Warnings also associated with reduced intentions to vape and increased intentions to quit vaping
By Lori Solomon HealthDay Reporter
THURSDAY, June 5, 2025 (HealthDay News) — Text-only, health-harm warnings on electronic cigarettes are associated with increased beliefs about the harm and addictiveness of e-cigarettes, according to a review published online June 2 in JAMA Internal Medicine.
Youjin Jang, Ph.D., from the University of North Carolina at Chapel Hill, and colleagues conducted a systematic literature search to examine whether health-harm warnings are more effective than the required nicotine addiction warning on e-cigarettes.
Based on 24 studies (22,549 participants), the researchers found that e-cigarette text-only warnings were associated with improvement for most examined outcomes. E-cigarette warnings were associated with greater attention, negative affect, and effects perceptions, as well as increased addiction beliefs and risk beliefs compared with controls. However, relative risk beliefs were not impacted by e-cigarette warnings. Relatedly, e-cigarette warnings were also associated with reduced intentions to vape and increased intentions to quit vaping. Nicotine addiction warnings outperformed health-harm warnings on many outcomes. Health-harm warnings were associated with more negative affect, attention, and effects perceptions, as well as increased risk beliefs and intentions to quit vaping compared with addiction warnings.
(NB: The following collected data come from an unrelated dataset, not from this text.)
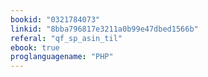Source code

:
 ```yaml
---
bookid: "0321784073"
linkid: "8bba796817e3211a0b99e47dbed1566b"
referal: "qf_sp_asin_til"
ebook: true
proglanguagename: "PHP"
---
```

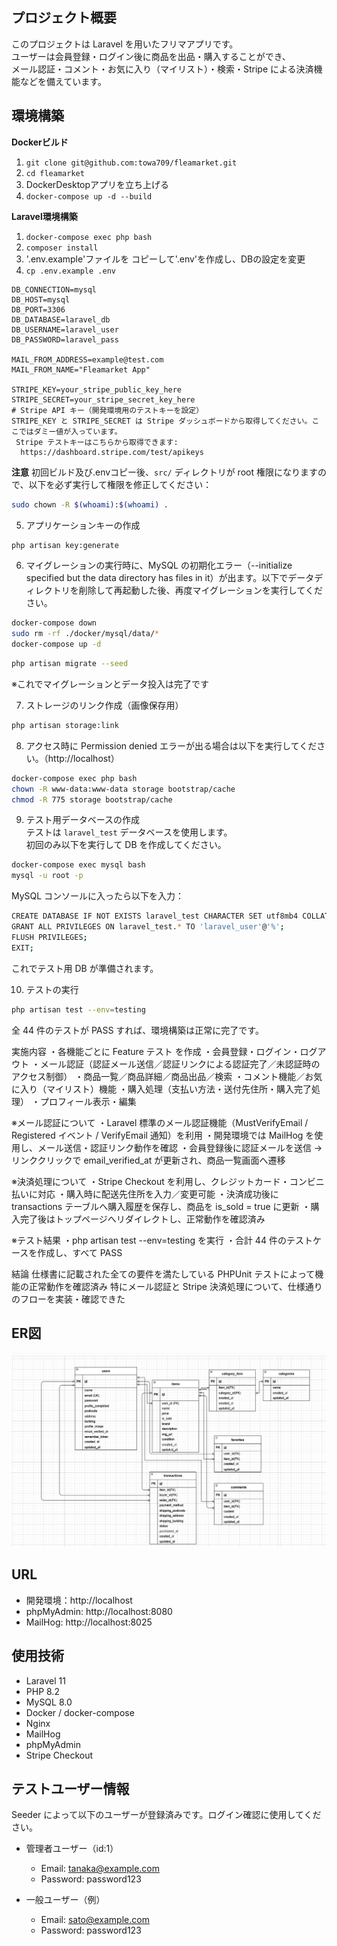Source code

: ## プロジェクト概要
このプロジェクトは Laravel を用いたフリマアプリです。  
ユーザーは会員登録・ログイン後に商品を出品・購入することができ、  
メール認証・コメント・お気に入り（マイリスト）・検索・Stripe による決済機能などを備えています。  

## 環境構築
**Dockerビルド**
1. `git clone git@github.com:towa709/fleamarket.git`
2. `cd fleamarket`
3. DockerDesktopアプリを立ち上げる
4. `docker-compose up -d --build`

**Laravel環境構築**
1. `docker-compose exec php bash`
2. `composer install`
3. '.env.example'ファイルを コピーして'.env'を作成し、DBの設定を変更
4. `cp .env.example .env`
``` text
DB_CONNECTION=mysql
DB_HOST=mysql
DB_PORT=3306
DB_DATABASE=laravel_db
DB_USERNAME=laravel_user
DB_PASSWORD=laravel_pass

MAIL_FROM_ADDRESS=example@test.com
MAIL_FROM_NAME="Fleamarket App"

STRIPE_KEY=your_stripe_public_key_here
STRIPE_SECRET=your_stripe_secret_key_here
# Stripe API キー（開発環境用のテストキーを設定）
STRIPE_KEY と STRIPE_SECRET は Stripe ダッシュボードから取得してください。ここではダミー値が入っています。
 Stripe テストキーはこちらから取得できます:  
  https://dashboard.stripe.com/test/apikeys
```
**注意**
初回ビルド及び.envコピー後、`src/` ディレクトリが root 権限になりますので、以下を必ず実行して権限を修正してください：  
```bash
sudo chown -R $(whoami):$(whoami) .
```

5. アプリケーションキーの作成
``` bash
php artisan key:generate
```

6. マイグレーションの実行時に、MySQL の初期化エラー（--initialize specified but the data directory has files in it）が出ます。以下でデータディレクトリを削除して再起動した後、再度マイグレーションを実行してください。
```bash
docker-compose down
sudo rm -rf ./docker/mysql/data/*
docker-compose up -d
```

``` bash
php artisan migrate --seed
```
※これでマイグレーションとデータ投入は完了です

7. ストレージのリンク作成（画像保存用）
```bash
php artisan storage:link
```
8.  アクセス時に Permission denied エラーが出る場合は以下を実行してください。（http://localhost）
```bash
docker-compose exec php bash
chown -R www-data:www-data storage bootstrap/cache
chmod -R 775 storage bootstrap/cache
```

9. テスト用データベースの作成  
テストは `laravel_test` データベースを使用します。  
初回のみ以下を実行して DB を作成してください。

```bash
docker-compose exec mysql bash
mysql -u root -p
```

MySQL コンソールに入ったら以下を入力：
```bash
CREATE DATABASE IF NOT EXISTS laravel_test CHARACTER SET utf8mb4 COLLATE utf8mb4_unicode_ci;
GRANT ALL PRIVILEGES ON laravel_test.* TO 'laravel_user'@'%';
FLUSH PRIVILEGES;
EXIT;
```
これでテスト用 DB が準備されます。

10. テストの実行
```bash
php artisan test --env=testing
```
全 44 件のテストが PASS すれば、環境構築は正常に完了です。

実施内容
・各機能ごとに Feature テスト を作成
・会員登録・ログイン・ログアウト
・メール認証（認証メール送信／認証リンクによる認証完了／未認証時のアクセス制御）
・商品一覧／商品詳細／商品出品／検索
・コメント機能／お気に入り（マイリスト）機能
・購入処理（支払い方法・送付先住所・購入完了処理）
・プロフィール表示・編集

※メール認証について
・Laravel 標準のメール認証機能（MustVerifyEmail / Registered イベント / VerifyEmail 通知）を利用
・開発環境では MailHog を使用し、メール送信・認証リンク動作を確認
・会員登録後に認証メールを送信 → リンククリックで email_verified_at が更新され、商品一覧画面へ遷移

※決済処理について
・Stripe Checkout を利用し、クレジットカード・コンビニ払いに対応
・購入時に配送先住所を入力／変更可能
・決済成功後に transactions テーブルへ購入履歴を保存し、商品を is_sold = true に更新
・購入完了後はトップページへリダイレクトし、正常動作を確認済み

※テスト結果
・php artisan test --env=testing を実行
・合計 44 件のテストケースを作成し、すべて PASS

結論
仕様書に記載された全ての要件を満たしている
PHPUnit テストによって機能の正常動作を確認済み
特にメール認証と Stripe 決済処理について、仕様通りのフローを実装・確認できた

## ER図

![ER図](./docs/er.png)

## URL
- 開発環境：http://localhost
- phpMyAdmin: http://localhost:8080
- MailHog: http://localhost:8025

## 使用技術
- Laravel 11
- PHP 8.2
- MySQL 8.0
- Docker / docker-compose
- Nginx
- MailHog
- phpMyAdmin
- Stripe Checkout


## テストユーザー情報
Seeder によって以下のユーザーが登録済みです。ログイン確認に使用してください。

- 管理者ユーザー（id:1）
  - Email: tanaka@example.com
  - Password: password123

- 一般ユーザー（例）
  - Email: sato@example.com
  - Password: password123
“Part of the novelty of our findings is that we found that warnings that use only text can serve an important role in informing about tobacco product risk for e-cigarettes,” Jang said in a statement. “Expanding text-only warnings on packages and advertisements to include potential health hazards and harms of using e-cigarettes — such as exposure to harmful chemicals — is a next important step for e-cigarette warning policies.”
One author disclosed personal fees as an expert witness in litigation against tobacco and e-cigarette companies.